The Guild ensures that freelance contributors like me are never paid lower than the scales set out in the collective agreement and that there is an opportunity to negotiate overscale amounts as well as copyright ownership.  I even sat at the bargaining table during our last negotiations and helped win significant rate increases for freelancers.  If I want a Guild staff representative to help me negotiate a contract, or check into rates, or argue about kill fees, I just have to pick up the phone and call for help.  For that help I pay the princely sum of just 1.55 per cent of my fees, with a yearly maximum of $1500.00.   While Don Cherry says the Guild hasn’t helped him in 23 years of dealing with management, (William Houston, Globe Sept. 13/05) it’s likely he never asked it to negotiate for him either.  The Guild would be a lot cheaper than his agent, I’m sure.

As an experienced journalist, I have the confidence and contacts necessary to be a true freelancer who makes his living from the CBC and a variety of other sources.  But my younger colleagues aren’t so lucky.  They need to start somewhere, and as far as temporary workers are concerned, the Guild never unreasonably withholds permission to hire a temporary worker under a wide variety of scenarios. But when these so-called ‘casual’ workers toil for 3 years or 5 or 10 on a series of contracts they are not ‘casual’ or ‘temporary’ workers.  They are people who help make the CBC one of the only truly Canadian voices in the country. Do they not deserve to know where their next paycheque is coming from?  Perhaps Mr. Richler doesn’t have to worry about raising children, a mortgage, and car payments.  Then again, he got to take three years to complete his two projects; he had an office, no doubt complete with phone, computer and permanent staff to help him out. Sounds like a permanent job to me….

While contract workers in other industries receive a significant premium for their ‘non-staff’ status, the CBC hires many contract workers day to day, week to week, month to month at the lowest pay scales.  By not making any commitment, the Corporation loses the very creativity and vitality Mr. Richler claims is lacking, as many of these contract workers are taking their skills elsewhere for better pay and better working conditions.  Contrary to his assertions that the Guild’s goal is to defend the already guaranteed jobs of its members, the union is looking to the future, to secure jobs for the bright young minds that deserve to come up through the ranks. 

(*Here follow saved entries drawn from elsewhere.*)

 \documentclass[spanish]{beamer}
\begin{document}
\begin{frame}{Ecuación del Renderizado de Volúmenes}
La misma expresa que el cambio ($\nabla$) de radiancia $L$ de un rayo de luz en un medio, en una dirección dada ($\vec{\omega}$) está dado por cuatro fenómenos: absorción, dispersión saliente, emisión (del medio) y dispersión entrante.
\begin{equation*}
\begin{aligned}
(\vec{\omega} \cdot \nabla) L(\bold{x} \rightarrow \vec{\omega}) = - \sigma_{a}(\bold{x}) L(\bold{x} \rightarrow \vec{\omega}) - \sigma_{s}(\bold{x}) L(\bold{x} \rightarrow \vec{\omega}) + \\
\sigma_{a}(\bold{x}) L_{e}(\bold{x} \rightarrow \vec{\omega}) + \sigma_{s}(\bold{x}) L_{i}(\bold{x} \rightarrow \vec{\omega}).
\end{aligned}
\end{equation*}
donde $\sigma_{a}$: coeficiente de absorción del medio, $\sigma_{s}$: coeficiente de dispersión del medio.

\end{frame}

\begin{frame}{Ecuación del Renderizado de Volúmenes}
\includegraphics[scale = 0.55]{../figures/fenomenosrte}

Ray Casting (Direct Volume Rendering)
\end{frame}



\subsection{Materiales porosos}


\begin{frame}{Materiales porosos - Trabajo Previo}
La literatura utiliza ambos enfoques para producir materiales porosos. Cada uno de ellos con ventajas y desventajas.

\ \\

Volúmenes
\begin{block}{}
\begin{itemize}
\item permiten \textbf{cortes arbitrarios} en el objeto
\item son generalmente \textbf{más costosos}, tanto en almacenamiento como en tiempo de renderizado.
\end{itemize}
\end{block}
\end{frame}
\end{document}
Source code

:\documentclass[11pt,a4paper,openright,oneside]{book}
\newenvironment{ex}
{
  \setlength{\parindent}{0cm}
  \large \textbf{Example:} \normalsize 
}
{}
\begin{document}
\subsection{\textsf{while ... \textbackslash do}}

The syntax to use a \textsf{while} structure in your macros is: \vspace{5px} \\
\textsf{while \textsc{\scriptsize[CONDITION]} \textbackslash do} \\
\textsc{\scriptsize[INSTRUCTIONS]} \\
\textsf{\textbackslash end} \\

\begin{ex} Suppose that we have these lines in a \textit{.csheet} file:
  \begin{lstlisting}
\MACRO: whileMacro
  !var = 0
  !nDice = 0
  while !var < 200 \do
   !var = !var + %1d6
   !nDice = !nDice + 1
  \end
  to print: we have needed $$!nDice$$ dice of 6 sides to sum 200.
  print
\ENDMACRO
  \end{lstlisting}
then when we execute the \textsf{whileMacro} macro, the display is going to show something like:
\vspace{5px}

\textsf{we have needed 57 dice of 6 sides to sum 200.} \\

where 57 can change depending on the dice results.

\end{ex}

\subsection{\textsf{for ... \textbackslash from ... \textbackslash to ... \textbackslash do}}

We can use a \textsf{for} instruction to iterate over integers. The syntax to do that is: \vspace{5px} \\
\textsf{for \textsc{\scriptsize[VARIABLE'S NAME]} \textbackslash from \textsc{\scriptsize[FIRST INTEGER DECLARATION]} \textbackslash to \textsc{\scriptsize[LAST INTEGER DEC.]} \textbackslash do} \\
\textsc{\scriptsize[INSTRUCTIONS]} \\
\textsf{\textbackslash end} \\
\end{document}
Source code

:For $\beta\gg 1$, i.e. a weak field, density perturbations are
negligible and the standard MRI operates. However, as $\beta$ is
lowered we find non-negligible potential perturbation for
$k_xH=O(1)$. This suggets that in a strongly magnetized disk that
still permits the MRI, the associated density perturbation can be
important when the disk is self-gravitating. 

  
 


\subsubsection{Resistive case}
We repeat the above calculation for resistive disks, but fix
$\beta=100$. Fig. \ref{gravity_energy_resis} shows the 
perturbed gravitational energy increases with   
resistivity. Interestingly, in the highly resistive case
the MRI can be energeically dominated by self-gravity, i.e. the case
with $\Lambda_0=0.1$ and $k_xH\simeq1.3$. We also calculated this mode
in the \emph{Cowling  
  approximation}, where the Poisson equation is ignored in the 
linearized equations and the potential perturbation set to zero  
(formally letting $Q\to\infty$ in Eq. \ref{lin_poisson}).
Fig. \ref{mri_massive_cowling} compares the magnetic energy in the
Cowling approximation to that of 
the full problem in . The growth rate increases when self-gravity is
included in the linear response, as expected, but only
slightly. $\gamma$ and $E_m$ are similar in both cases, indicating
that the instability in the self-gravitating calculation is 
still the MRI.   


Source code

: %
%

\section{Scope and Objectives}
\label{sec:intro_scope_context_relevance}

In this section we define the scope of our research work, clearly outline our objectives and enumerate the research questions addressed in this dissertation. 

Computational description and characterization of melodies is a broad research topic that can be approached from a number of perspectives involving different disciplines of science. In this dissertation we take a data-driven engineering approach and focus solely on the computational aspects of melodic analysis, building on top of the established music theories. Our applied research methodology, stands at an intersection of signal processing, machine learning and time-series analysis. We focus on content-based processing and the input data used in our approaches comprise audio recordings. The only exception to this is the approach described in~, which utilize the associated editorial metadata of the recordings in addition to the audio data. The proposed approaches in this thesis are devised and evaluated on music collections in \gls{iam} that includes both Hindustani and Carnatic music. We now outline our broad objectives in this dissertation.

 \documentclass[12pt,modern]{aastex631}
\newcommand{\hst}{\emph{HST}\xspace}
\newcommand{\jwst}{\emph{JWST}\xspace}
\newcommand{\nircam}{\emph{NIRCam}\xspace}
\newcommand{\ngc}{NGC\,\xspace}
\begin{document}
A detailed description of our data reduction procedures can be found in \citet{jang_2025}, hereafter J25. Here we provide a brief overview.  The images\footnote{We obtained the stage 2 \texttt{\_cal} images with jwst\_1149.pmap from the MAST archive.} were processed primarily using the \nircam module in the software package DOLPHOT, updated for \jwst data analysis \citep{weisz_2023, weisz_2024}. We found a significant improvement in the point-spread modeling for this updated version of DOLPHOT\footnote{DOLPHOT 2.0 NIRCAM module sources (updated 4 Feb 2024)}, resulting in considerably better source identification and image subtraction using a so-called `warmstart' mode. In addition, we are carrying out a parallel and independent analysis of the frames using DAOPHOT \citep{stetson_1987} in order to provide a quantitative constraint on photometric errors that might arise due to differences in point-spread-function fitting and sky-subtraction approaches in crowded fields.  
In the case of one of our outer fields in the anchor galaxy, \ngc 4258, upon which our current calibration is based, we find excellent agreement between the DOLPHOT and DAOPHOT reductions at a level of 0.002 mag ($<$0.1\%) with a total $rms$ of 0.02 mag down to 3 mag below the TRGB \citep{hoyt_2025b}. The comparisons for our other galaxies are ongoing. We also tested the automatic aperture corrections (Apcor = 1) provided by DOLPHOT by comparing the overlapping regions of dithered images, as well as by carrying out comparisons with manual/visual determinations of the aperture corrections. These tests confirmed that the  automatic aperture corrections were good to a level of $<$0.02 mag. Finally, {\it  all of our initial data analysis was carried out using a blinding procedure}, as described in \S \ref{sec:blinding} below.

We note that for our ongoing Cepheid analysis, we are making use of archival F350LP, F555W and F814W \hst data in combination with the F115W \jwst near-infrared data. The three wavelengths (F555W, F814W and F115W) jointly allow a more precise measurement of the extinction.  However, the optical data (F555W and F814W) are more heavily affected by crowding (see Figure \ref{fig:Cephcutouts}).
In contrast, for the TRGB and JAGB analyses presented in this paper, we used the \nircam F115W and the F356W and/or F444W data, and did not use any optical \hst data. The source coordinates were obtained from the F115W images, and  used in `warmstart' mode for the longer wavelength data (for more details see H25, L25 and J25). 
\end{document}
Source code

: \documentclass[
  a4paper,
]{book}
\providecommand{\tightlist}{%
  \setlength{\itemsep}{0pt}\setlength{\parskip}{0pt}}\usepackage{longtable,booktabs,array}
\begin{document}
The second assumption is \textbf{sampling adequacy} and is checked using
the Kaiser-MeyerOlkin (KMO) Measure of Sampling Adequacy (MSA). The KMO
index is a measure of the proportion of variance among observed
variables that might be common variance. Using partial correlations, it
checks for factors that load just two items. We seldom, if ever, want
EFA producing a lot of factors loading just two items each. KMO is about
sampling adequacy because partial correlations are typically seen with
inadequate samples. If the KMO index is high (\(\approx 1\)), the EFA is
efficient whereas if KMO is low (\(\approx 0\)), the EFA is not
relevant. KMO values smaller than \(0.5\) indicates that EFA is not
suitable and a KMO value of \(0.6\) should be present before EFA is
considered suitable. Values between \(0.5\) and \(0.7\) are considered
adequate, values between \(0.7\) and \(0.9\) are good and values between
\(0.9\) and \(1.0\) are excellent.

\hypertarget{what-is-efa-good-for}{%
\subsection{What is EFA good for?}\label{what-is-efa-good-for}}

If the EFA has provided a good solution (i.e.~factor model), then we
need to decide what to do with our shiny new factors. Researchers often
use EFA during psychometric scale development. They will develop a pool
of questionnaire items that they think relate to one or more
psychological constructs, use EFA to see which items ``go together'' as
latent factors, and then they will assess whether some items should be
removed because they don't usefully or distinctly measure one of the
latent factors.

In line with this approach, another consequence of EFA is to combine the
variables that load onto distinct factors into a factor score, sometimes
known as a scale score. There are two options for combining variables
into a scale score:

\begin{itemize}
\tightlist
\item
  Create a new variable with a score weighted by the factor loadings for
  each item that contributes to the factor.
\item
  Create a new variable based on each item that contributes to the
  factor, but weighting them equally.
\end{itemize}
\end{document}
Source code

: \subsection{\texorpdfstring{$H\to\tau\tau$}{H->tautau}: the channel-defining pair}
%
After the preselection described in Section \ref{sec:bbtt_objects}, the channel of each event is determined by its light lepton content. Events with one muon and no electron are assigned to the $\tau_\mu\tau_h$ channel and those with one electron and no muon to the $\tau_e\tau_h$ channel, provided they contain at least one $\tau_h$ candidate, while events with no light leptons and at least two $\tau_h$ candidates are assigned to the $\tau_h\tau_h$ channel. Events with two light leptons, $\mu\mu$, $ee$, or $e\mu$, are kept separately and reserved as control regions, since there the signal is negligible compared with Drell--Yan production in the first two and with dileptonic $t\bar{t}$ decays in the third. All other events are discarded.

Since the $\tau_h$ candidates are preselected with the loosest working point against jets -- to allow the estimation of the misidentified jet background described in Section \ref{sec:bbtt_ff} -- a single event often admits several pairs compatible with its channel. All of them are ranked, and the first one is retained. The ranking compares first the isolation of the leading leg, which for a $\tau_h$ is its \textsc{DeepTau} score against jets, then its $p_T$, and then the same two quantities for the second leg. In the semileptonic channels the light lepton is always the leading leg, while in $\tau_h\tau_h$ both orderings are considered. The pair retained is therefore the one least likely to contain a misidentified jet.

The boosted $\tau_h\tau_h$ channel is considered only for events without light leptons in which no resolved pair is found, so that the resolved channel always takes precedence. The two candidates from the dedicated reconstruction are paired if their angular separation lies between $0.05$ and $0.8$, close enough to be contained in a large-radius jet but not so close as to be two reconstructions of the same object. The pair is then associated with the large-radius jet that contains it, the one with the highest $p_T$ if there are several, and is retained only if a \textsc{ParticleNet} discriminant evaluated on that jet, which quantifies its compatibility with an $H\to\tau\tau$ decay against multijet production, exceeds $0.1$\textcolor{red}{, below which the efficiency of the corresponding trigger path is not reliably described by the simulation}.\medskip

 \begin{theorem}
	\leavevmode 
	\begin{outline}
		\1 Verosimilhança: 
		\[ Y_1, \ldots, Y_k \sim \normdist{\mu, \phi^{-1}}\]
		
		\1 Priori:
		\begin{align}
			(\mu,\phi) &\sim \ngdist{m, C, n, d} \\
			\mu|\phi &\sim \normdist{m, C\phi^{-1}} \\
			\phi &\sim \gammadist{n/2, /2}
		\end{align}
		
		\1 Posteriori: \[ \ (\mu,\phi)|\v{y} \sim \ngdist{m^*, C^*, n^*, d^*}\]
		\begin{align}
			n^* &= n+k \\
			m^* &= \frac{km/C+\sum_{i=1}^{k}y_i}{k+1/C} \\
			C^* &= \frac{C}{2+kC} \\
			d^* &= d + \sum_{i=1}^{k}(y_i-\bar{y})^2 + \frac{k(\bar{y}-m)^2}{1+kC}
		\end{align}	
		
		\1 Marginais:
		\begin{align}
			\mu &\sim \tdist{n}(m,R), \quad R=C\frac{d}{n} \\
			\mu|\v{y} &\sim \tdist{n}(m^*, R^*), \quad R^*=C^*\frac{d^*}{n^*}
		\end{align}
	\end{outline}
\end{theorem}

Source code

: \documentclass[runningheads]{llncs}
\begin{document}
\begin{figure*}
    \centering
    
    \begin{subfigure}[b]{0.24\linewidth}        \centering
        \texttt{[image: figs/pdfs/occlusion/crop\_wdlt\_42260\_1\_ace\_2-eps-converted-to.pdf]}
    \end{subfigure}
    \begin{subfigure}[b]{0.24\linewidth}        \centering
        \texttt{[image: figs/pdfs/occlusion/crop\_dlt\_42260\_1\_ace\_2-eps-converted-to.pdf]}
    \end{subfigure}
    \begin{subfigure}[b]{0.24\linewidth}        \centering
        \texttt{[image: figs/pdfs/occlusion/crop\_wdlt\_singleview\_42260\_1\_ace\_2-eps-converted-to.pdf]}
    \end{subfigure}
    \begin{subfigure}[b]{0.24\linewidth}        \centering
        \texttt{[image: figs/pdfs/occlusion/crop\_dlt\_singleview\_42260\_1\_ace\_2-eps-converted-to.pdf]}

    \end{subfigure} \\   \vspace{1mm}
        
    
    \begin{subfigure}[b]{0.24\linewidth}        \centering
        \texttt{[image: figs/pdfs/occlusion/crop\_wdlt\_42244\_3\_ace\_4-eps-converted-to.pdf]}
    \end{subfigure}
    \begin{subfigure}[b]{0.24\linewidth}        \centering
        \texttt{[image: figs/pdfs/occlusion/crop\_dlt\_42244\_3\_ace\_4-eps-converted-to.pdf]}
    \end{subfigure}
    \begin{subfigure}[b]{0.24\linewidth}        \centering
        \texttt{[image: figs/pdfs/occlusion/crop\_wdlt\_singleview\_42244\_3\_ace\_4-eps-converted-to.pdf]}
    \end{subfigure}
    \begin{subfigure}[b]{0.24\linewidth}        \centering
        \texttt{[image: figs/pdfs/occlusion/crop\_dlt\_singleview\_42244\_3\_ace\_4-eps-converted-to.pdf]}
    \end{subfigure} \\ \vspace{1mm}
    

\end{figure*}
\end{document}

Over the past couple of years, staff representatives and elected officials at the Guild have successfully lobbied management to turn hundreds of these contract workers into staff employees, so Mr. Richler,  please don’t tell us the Guild doesn’t represent contract workers and only exacts its dues.  Management has presumably made wise decisions in hiring creative workers in the first place.  It has at least a year of probation to get rid of them without reason if they’re not working out, but as we are all discovering via numerous ‘unplugged’ broadcasts during the management-staged lockout, these employees are more flexible and creative than ever before.

Freelance contributors and temporary workers are more than welcome in the Guild’s proposals for a collective agreement with the CBC.  We just want to make sure they’re treated fairly and are given the chance to make a good living.  Creative renewal is also welcome, but not at any price, especially the price of mistreating a future generation of broadcasters.

We now return to our regular programming….thanks to everyone who helped out on the line today in Vancouver with our barbecue, it was a great success.  I’ll post on that on Friday.